Read time: 5 minutes
The U.S. government publishes hundreds of thousands of datasets every year. For decades, social scientists eagerly mined them, crunching the numbers to glean insights on everything from wage inequality, health outcomes, and long-term trends in standardized test scores.
“Federal data allows us to see how we’re doing as a country, and where we need to improve,” said Christina Ciocca Eller, assistant professor of sociology and social studies. “If we want to know what’s happening across the population, we really need that federal data.”
Access to some of Washington, D.C.’s richest federal recordkeeping has fallen off during President Donald Trump’s second term. Many long-running statistics on climate and human health have disappeared from government websites. A shrunken federal workforce makes other information sets harder for researchers to obtain. Amid these disruptions, scholars from Harvard and across the U.S. are raising awareness about the incredible value of data gathered by the federal government.
“The cultural conversation around data really needs to change,” said Molly Hardy, project lead for the Public Data Project at Harvard Law School’s Library Innovation Lab. “It’s a service our taxpayer dollars pay for, and it is infrastructure that is essential to our democracy and a functioning society.”
The U.S. government has been sharing the data it collects for all of its 250 years, Hardy explained. By the 19th century, it was publishing sophisticated environmental and economic records in addition to census findings that are critical for municipal planning and representative governance. The Office of Education, a precursor to the Department of Education, started measuring enrollment, literacy, and academic quality in schools nationwide in the 1860s.
Since the 1970s, the Federal Emergency Management Agency (FEMA) has mapped flood risk across U.S. neighborhoods. In the 1980s, the National Oceanic and Atmospheric Administration (NOAA) developed a vegetative health index farmers still consult when applying for drought relief. More examples of everyday uses can be found via America’s Essential Data, put together by a coalition of data scientists and former government employees.
Demand for federal data surged with modern computing. As the digital age dawned, a new generation of social scientists trained for quantitative literacy. Many sought access to enormous administrative data sets assembled by federal agencies including the U.S. Department of the Treasury, Department of Housing and Urban Development (HUD), and Bureau of Labor Statistics (BLS).
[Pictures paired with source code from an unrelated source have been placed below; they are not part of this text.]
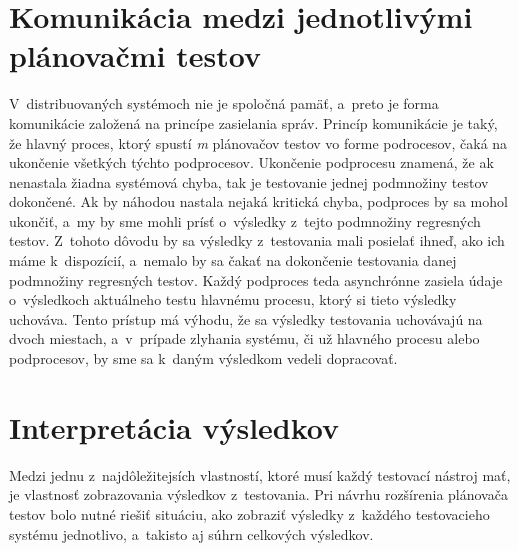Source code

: \section{Komunikácia medzi jednotlivými plánovačmi testov}
\label{sekcia:komunikacia}
V~distribuovaných systémoch nie je spoločná pamäť, a~preto je forma komunikácie založená na princípe zasielania správ.
Princíp komunikácie je taký, že hlavný proces, ktorý spustí \emph{m} plánovačov testov vo forme podrocesov, čaká na ukončenie
všetkých týchto podprocesov. Ukončenie podprocesu znamená, že ak nenastala žiadna systémová chyba, tak je testovanie jednej
podmnožiny testov dokončené. Ak by náhodou nastala nejaká kritická chyba, podproces by sa mohol ukončiť, a~my by sme mohli prísť
o~výsledky z~tejto podmnožiny regresných testov. Z~tohoto dôvodu by sa výsledky z~testovania mali posielať ihneď, ako ich máme k~dispozícií,
a~nemalo by sa čakať na dokončenie testovania danej podmnožiny regresných testov. Každý podproces teda asynchrónne zasiela údaje o~výsledkoch
aktuálneho testu hlavnému procesu, ktorý si tieto výsledky uchováva. Tento prístup má výhodu, že sa výsledky testovania uchovávajú na dvoch miestach,
a~v~prípade zlyhania systému, či už hlavného procesu alebo podprocesov, by sme sa k~daným výsledkom vedeli dopracovať. 


\section{Interpretácia výsledkov}
\label{sekcia:interpretacia_vysledkov}
Medzi jednu z~najdôležitejsích vlastností, ktoré musí každý testovací nástroj mať, je vlastnosť zobrazovania výsledkov z~testovania.
Pri návrhu rozšírenia plánovača testov bolo nutné riešiť situáciu, ako zobraziť výsledky z~každého testovacieho systému jednotlivo,
a~takisto aj súhrn celkových výsledkov. 

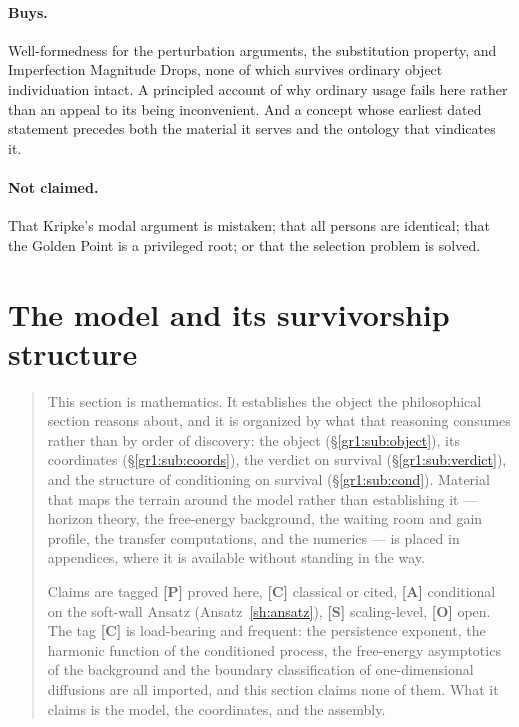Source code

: \documentclass[11pt]{article}
\numberwithin{equation}{section}
\theoremstyle{plain}
\theoremstyle{definition}
\theoremstyle{remark}
\begin{document}
\paragraph{Buys.} Well-formedness for the perturbation arguments, the
substitution property, and Imperfection Magnitude Drops, none of which
survives ordinary object individuation intact. A principled account of
why ordinary usage fails here rather than an appeal to its being
inconvenient. And a concept whose earliest dated statement precedes both
the material it serves and the ontology that vindicates it.

\paragraph{Not claimed.} That Kripke's modal argument is mistaken; that
all persons are identical; that the Golden Point is a privileged root;
or that the selection problem is solved.


\section{The model and its survivorship structure}\label{gr1:sec}

\begin{quote}\small
This section is mathematics. It establishes the object the philosophical
section reasons about, and it is organized by what that reasoning
consumes rather than by order of discovery: the object
(\S\ref{gr1:sub:object}), its coordinates (\S\ref{gr1:sub:coords}), the
verdict on survival (\S\ref{gr1:sub:verdict}), and the structure of
conditioning on survival (\S\ref{gr1:sub:cond}). Material that maps the
terrain around the model rather than establishing it --- horizon theory,
the free-energy background, the waiting room and gain profile, the
transfer computations, and the numerics --- is placed in appendices,
where it is available without standing in the way.

Claims are tagged \textbf{[P]} proved here, \textbf{[C]} classical or
cited, \textbf{[A]} conditional on the soft-wall Ansatz
(Ansatz~\ref{sh:ansatz}), \textbf{[S]} scaling-level, \textbf{[O]}
open. The tag \textbf{[C]} is load-bearing and frequent: the persistence
exponent, the harmonic function of the conditioned process, the
free-energy asymptotics of the background and the boundary
classification of one-dimensional diffusions are all imported, and this
section claims none of them. What it claims is the model, the
coordinates, and the assembly.
\end{quote}
\end{document}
“The government has been slow under every administration to catch up to these distribution and preservation needs,” offered Hardy, a former senior program officer in the Division of Preservation and Access at the National Endowment for the Humanities.
The Evidence Act of 2018, championed in part by former Republican House Speaker Paul Ryan, sought to modernize the flow of federal data to the research community. During a public service leave in 2021 and ’22, Ciocca Eller helped researchers from across the country access government records as assistant director of evidence and policy for the White House Office of Science and Technology Policy.
Ciocca Eller, who joined the Harvard faculty in 2019, is also a prodigious user of federal data in her own research. At Harvard, she has pursued a broad range of topics related to the U.S. higher education system, regularly drawing on data from both the U.S. Department of Education and the U.S. Department of Labor.
A recent study drew on a data set, provided by a major state university system, that amounted to anonymized transcripts of hundreds of thousands of students enrolled in its many campuses over a 20-year period. Ciocca Eller linked it with information drawn from the Integrated Postsecondary Education Data System (IPEDS), a U.S. Department of Education initiative that surveys every higher education institution participating in federal financial aid programs.
The methodology allowed her to analyze what characteristics and programs drive graduation rates at each campus for all students, focusing on students from groups traditionally underrepresented in higher education.
Her results demonstrated that college rankings are not always a good indicator of college quality, especially at less resourced public institutions like the ones she studied. Instead, her methods — drawing on federal data — helped show that quality can and should be assessed in ways that account for colleges’ ability to enhance upward mobility among enrolled students.
The cultural conversation around data really needs to change. It’s a service our taxpayer dollars pay for, and it is infrastructure that is essential to our democracy and a functioning society.
Harvard Law School’s Library Innovation Lab launched the Public Data Project to preserve and make accessible federal records in this moment. In early 2025, it announced its arrival by sharing more than 311,000 data sets copied from data.gov, the single largest repository of federal data. Other federal records have been archived and shared with the public via Harvard Dataverse.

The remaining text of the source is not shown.